近日，同济大学王超团队报道了定制的界面化学实现超稳定的O3型钠层状氧化物阴极。该研究于2025年11月13日发表在《美国化学会志》上。

在钠离子电池所有氧化物正极材料中，O3型过渡金属氧化物因其高容量被视为最具商业化潜力的体系。然而，这类材料在空气暴露与电化学循环过程中存在的界面不稳定性及寄生副反应，使其商业化进程仍面临挑战。

研究组提出一种新型近表面工程策略，在NaNi_1/3Fe_1/3Mn_1/3O₂（NFM）表面构建多功能钙基界面相。所形成的富钙岩盐表面层具有坚固的Ca-O框架，不仅显著提升材料空气稳定性，还改善了电极加工性能。在循环过程中，该工程化界面相能促进有利的Na⁺传输动力学，并有效抑制界面寄生反应，从而赋予电极优异的长期电化学性能。最终，经表面工程的NFM正极在5倍率（600 mA g^-1）下展现出117.5 mA h g^-1的优异倍率性能，并在500次循环后的容量保持率为83.3%。
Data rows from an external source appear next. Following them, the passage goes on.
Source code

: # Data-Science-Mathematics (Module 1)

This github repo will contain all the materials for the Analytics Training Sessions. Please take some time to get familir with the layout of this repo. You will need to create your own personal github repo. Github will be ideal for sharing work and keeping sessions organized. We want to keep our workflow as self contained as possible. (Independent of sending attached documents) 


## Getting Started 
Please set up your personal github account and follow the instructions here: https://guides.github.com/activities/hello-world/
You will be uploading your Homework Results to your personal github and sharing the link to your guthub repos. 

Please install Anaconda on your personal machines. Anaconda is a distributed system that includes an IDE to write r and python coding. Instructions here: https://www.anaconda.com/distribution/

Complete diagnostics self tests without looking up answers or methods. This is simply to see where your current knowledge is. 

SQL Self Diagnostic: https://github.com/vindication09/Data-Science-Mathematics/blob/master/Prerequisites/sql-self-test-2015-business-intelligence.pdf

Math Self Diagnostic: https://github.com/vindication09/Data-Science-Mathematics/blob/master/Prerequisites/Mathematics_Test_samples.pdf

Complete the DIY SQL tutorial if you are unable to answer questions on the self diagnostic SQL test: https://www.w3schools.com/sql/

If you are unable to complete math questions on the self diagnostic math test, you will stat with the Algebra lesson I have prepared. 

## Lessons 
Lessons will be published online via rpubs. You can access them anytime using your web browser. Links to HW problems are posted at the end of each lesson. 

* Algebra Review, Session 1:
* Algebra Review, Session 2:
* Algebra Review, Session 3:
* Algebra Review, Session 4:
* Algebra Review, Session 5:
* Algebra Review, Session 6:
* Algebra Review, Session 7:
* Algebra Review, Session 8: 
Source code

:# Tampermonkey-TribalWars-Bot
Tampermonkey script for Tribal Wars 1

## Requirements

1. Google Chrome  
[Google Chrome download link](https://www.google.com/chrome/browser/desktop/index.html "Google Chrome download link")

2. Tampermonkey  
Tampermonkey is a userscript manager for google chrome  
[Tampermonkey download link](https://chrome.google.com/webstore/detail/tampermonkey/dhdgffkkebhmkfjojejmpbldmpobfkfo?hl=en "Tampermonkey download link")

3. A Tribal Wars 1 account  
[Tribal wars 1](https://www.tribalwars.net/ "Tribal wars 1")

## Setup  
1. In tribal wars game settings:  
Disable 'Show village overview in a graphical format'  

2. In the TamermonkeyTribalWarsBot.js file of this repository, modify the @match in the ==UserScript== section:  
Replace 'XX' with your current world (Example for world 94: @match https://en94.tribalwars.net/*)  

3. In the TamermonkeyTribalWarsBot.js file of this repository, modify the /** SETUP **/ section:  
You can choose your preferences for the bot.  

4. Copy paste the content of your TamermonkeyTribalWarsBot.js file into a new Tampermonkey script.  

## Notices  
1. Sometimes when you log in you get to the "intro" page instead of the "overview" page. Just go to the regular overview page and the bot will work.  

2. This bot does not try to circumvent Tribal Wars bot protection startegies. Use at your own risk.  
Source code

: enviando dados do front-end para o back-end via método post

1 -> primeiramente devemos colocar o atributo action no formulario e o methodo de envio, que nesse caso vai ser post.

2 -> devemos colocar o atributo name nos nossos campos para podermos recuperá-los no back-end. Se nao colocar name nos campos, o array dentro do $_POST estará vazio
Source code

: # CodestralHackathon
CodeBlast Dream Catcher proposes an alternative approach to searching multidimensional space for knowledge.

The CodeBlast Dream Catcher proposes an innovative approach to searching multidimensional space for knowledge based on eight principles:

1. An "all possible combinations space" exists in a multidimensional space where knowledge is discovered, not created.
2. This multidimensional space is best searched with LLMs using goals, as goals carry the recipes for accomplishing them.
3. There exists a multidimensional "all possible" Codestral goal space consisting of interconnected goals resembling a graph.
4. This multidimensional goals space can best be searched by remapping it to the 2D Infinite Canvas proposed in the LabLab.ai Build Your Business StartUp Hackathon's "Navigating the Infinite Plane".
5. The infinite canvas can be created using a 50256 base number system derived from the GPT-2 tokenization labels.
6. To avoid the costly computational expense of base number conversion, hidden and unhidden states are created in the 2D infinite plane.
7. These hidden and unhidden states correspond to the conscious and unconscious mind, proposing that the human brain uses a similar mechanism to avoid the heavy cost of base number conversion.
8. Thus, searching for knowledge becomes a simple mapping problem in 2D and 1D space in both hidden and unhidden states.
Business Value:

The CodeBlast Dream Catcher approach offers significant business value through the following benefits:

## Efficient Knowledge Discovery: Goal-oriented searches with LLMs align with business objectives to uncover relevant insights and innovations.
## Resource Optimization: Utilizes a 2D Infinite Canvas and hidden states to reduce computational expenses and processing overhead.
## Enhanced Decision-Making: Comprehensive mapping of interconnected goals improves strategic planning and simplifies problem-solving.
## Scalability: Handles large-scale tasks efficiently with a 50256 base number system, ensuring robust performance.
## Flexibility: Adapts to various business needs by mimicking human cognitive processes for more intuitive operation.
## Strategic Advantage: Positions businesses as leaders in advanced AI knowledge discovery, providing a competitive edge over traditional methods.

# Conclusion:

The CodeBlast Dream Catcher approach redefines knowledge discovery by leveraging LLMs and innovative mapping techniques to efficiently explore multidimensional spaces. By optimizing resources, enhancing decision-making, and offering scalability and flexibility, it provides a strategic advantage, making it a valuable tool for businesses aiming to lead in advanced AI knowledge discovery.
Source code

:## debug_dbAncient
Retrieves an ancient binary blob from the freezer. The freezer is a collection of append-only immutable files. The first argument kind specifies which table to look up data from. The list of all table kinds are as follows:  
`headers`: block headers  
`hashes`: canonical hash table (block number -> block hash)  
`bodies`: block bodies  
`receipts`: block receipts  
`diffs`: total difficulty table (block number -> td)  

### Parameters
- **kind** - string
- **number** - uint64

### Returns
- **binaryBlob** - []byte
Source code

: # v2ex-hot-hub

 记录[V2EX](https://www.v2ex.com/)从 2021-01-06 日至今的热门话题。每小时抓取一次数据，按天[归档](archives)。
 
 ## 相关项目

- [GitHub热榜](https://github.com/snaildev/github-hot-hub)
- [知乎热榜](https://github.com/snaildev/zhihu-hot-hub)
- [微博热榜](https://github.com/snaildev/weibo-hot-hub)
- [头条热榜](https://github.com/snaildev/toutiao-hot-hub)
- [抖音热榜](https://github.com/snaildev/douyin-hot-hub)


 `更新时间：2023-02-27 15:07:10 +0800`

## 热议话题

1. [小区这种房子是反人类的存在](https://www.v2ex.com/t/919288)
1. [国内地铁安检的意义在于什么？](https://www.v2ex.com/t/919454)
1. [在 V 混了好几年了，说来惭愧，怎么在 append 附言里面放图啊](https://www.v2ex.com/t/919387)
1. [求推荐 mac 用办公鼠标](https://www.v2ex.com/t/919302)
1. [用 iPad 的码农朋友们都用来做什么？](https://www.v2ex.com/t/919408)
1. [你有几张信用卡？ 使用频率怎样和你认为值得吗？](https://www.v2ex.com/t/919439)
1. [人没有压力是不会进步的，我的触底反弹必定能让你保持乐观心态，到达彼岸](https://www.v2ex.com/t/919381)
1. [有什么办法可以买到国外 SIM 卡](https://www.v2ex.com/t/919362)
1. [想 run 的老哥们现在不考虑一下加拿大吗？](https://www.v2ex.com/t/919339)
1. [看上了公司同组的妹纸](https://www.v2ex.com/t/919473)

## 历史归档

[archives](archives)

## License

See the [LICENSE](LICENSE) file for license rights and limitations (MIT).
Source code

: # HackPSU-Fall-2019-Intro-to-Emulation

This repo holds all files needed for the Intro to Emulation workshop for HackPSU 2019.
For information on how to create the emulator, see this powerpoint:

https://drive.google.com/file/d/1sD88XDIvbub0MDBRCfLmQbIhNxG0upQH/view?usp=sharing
该研究为稳定高活性O3型正极材料提供了普适性的界面设计策略。

附：英文原文

Title: Tailored Interphase Chemistry Enables Ultra-Stable O3-Type Sodium Layered Oxide Cathodes

Author: Zhiqi Yang, Jisheng Xie, Yi Li, Yifan He, Ganxiong Liu, Ge Qu, Guohua Zhang, Yuesheng Wang, Jihan Zhou, Yunhui Huang, Chao Wang

Issue&Volume: November 13, 2025

Abstract: Among all oxide-based cathode materials for sodium-ion batteries, the O3-type transition metal oxides are considered the most commercially viable due to their high capacity. However, their commercialization remains challenging due to interfacial instability and parasitic side reactions, upon both air exposure and electrochemical cycling. Here, we present a novel near-surface engineering strategy to construct a multifunctional calcium-based interphase on NaNi1/3Fe1/3Mn1/3O2 (NFM). The resulting Ca-rich rock-salt surface layer features a robust Ca–O framework, which significantly enhances air stability while also improving electrode processability. During cycling, the engineered interphase facilitates favorable Na+ transport kinetics and effectively suppresses parasitic interfacial reactions, thereby contributing to an improved long-term electrochemical performance. As a result, the surface-engineered NFM delivers a superior rate capability of 117.5 mA h g–1 at 5 C (600 mA g–1) and an outstanding capacity retention of 83.3% after 500 cycles. This work offers a universal interphase design strategy for stabilizing highly reactive O3-type cathodes.

DOI: 10.1021/jacs.5c10193

Source: https://pubs.acs.org/doi/abs/10.1021/jacs.5c10193